![]() |
| Foto: Kantor PDAM Tirta Tanjung, Kabupaten Batu Bara |
Batu Bara l Pos Batubara – Bupati Ir. H.Zahir MAP telah melantik beberapa Direksi PDAM Tirta Tanjung untuk menyelesaikan permasalahan PDAM agar segera ditanggulangi untuk kebutuhan masyarakat akan air bersih dapat segera terpenuhi.
"Warga kesal karena sering pendistribusian air PDAM Tirta Tanjung tidak lancar, Walaupun sudah bergantian Direksi yang dilantik oleh Bupati Zahir, Namun permasalahan ditubuh PDAM Tirta Tanjung tetap jadi perbincangan ditengah- tengah masyarakat yang membutuhkan air untuk kebutuhan sehari-hari.
Dari pantauan awak media dilapangan, Minggu 03/12 salah satu pelanggan PDAM khususnya di kecamatan Limapuluh Pesisir mengatakan, bahwa pendistribusian air sering tidak jalan kerumah kami kadang jalan airnya tiga hari lancar, tiga hari mati. begitulah seterusnya, kalau kami tanya dengan karyawannya banyak aja alasan yang disampaikan.
Sedangkan kami disini sangat membutuhkan air untuk keperluan sehari-hari.

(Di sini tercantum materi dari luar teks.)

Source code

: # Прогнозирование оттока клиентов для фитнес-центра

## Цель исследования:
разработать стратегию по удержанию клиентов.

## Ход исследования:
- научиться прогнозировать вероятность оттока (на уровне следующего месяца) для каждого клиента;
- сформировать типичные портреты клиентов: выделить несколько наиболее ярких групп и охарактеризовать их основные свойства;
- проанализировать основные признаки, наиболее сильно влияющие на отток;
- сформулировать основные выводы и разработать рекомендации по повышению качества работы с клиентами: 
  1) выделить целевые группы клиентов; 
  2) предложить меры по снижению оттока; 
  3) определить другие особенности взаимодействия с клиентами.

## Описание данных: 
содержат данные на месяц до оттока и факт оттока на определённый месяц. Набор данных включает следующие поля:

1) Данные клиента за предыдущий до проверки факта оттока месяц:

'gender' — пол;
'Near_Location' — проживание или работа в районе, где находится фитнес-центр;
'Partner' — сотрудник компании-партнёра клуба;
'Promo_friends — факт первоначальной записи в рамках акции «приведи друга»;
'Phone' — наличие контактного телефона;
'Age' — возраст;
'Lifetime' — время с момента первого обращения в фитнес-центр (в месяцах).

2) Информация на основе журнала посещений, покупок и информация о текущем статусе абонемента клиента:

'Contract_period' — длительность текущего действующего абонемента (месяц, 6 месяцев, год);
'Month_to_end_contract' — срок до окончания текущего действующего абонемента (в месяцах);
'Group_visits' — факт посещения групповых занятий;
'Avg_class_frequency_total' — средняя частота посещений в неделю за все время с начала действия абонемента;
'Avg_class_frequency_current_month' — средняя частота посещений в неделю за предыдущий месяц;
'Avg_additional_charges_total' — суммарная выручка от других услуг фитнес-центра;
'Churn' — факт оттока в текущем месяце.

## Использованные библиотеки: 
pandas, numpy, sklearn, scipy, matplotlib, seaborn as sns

Oleh karena itu kami sangat kesal dengan air dari PDAM di Batu Bara ini. Sebab air menjadi kebutuhan pokok bagi masyarakat tidak terpenuhi. Peran PDAM harus terus ditingkatkan, agar pemenuhan kebutuhan air bersih dapat dilakukan secara maksimal.
Kami sebagai masyarakat Batu bara berharap agar PDAM Tirta Tanjung akan terus meningkatkan pelayanan lebih baik, Semoga Bupati Zahir bisa menjemput aspirasi masyarakat di Akhir masa jabatan untuk melaju kedepannya, terutama di Desa-desa. Sebab, Air adalah sumber kehidupan. Selanjutnya agar bisa memperbaiki pos-pos yang rusak, sehingga masyarakat bisa dan mudah menikmati Air Bersih.
“Jangan ada lagi masyarakat yang mengeluh terhadap Air, tentu ini akan bisa diatasi sebaik mungkin oleh Bupati Zahir, masyarakat harus menikmati terhadap air bersih”, Sekedar untuk diketahui, bahwa pengelolaan air bersih PDAM yang dikelola oleh Perusahan Distribusi Air Minum (PDAM) Tirta Tanjung meski telah banyak menelan anggaran puluhan Milyar APBD Batu bara, namun terhadap pelayanan nya minim. Sedangkan suntikan dana cukup pantastis, Pemerintah harus berperan aktif untuk penyediaan air minum yang layak, Karena hal itu merupakan amanat konstitusi.